Theatre / bristol old vic theatre school
Review: Love for Love, Bristol Old Vic
In a world of intrigue, duplicity and gossip, is it possible to find true love?
Man about town Valentine Legend is in love with the wealthy heiress Angelica: but there’s a problem. Having spent all his money on extravagant living, Valentine is now being disinherited by his curmudgeonly father Sir Sampson, who wants him to sign over his inheritance to his younger brother Ben, a sailor who is also looking for love.
Meanwhile, sisters Mrs Frail and Mrs Foresight are busy in town looking for men to give them what their husbands cannot. In the midst of these various intrigues, Angelica strives to make true love win through.
is needed now More than ever
Congreve’s witty, wordy tour de force is child’s play for the young stars at Bristol Old Vic Theatre School. Subtle additions to the actors’ performances demonstrate the sheer commitment and skill of the cast: the creditor Trapland’s (Matt Jessup) shaking leg as he downs a glass of wine, Valentine’s (Timothy Innes) coiled poise, Foresight (Dominic Allen) gazing into the corners of his brain and Mrs Frail’s (Rosie Nicholls) command over her twisting, turning personalities from coy to manipulating to gleeful.

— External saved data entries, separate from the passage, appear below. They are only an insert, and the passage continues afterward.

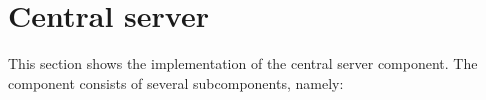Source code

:\section {Central server}
\label {sec:implserver}

This section shows the implementation of the central server component. The component consists of several subcomponents, namely:
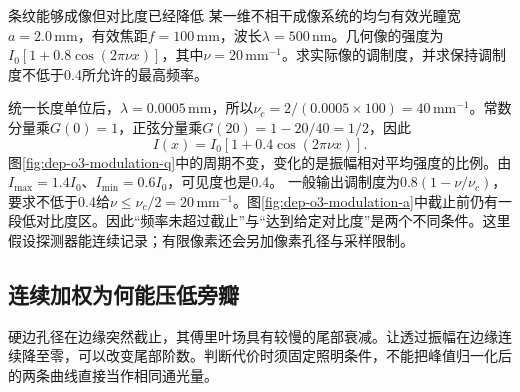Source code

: \begin{example}条纹能够成像但对比度已经降低
某一维不相干成像系统的均匀有效光瞳宽$a=2.0\,\mathrm{mm}$，有效焦距$f=100\,\mathrm{mm}$，波长$\lambda=500\,\mathrm{nm}$。几何像的强度为$I_0[1+0.8\cos(2\pi\nu x)]$，其中$\nu=20\,\mathrm{mm}^{-1}$。求实际像的调制度，并求保持调制度不低于0.4所允许的最高频率。
\end{example}
\begin{solution}
统一长度单位后，$\lambda=0.0005\,\mathrm{mm}$，所以$\nu_c=2/(0.0005\times100)=40\,\mathrm{mm}^{-1}$。常数分量乘$G(0)=1$，正弦分量乘$G(20)=1-20/40=1/2$，因此
\[
 I(x)=I_0[1+0.4\cos(2\pi\nu x)].
\]
图\ref{fig:dep-o3-modulation-q}中的周期不变，变化的是振幅相对平均强度的比例。由$I_{\max}=1.4I_0$、$I_{\min}=0.6I_0$，可见度也是0.4。
一般输出调制度为$0.8(1-\nu/\nu_c)$，要求不低于0.4给$\nu\leq\nu_c/2=20\,\mathrm{mm}^{-1}$。图\ref{fig:dep-o3-modulation-a}中截止前仍有一段低对比度区。因此“频率未超过截止”与“达到给定对比度”是两个不同条件。这里假设探测器能连续记录；有限像素还会另加像素孔径与采样限制。
\end{solution}

\subsection{连续加权为何能压低旁瓣}
硬边孔径在边缘突然截止，其傅里叶场具有较慢的尾部衰减。让透过振幅在边缘连续降至零，可以改变尾部阶数。判断代价时须固定照明条件，不能把峰值归一化后的两条曲线直接当作相同通光量。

Actors ease into their roles with professionalism as the scenes progress and relationships become more entwined and tangled. Ryan McKen’s bombastic Caribbean Nurse (complete with pectorals bursting forth from his frock) brings the audience to tears with his lean, comedic performance and impressive vocal range. Matt Jessup’s portrayal of the servant brings the house down as he is barged out of the way by the bodacious nanny, and provides the audience with a surprise song sung in sweet falsetto. Jessup’s singing and slapstick deserves a show of its own.
As a troupe the cast deliver a tight, measured performance, playing the more polemical scenes with a mature sensitivity. The scenes that discuss class issues are memorable, suggesting that the performers’ knowledge of the play’s wider themes were understood further than the confines of the theatre.
Sam Woolf as Tattle and Shala Nyx as Miss Prue in the garden scene are evidence enough here: Tattle lectures Miss Prue with the words “All well bred persons lie” before retracting his comment in the prevailing scene: “I could never tell a lie to a person”. The couple’s performance perfectly frames the fickleness of Congreve’s timeless characters.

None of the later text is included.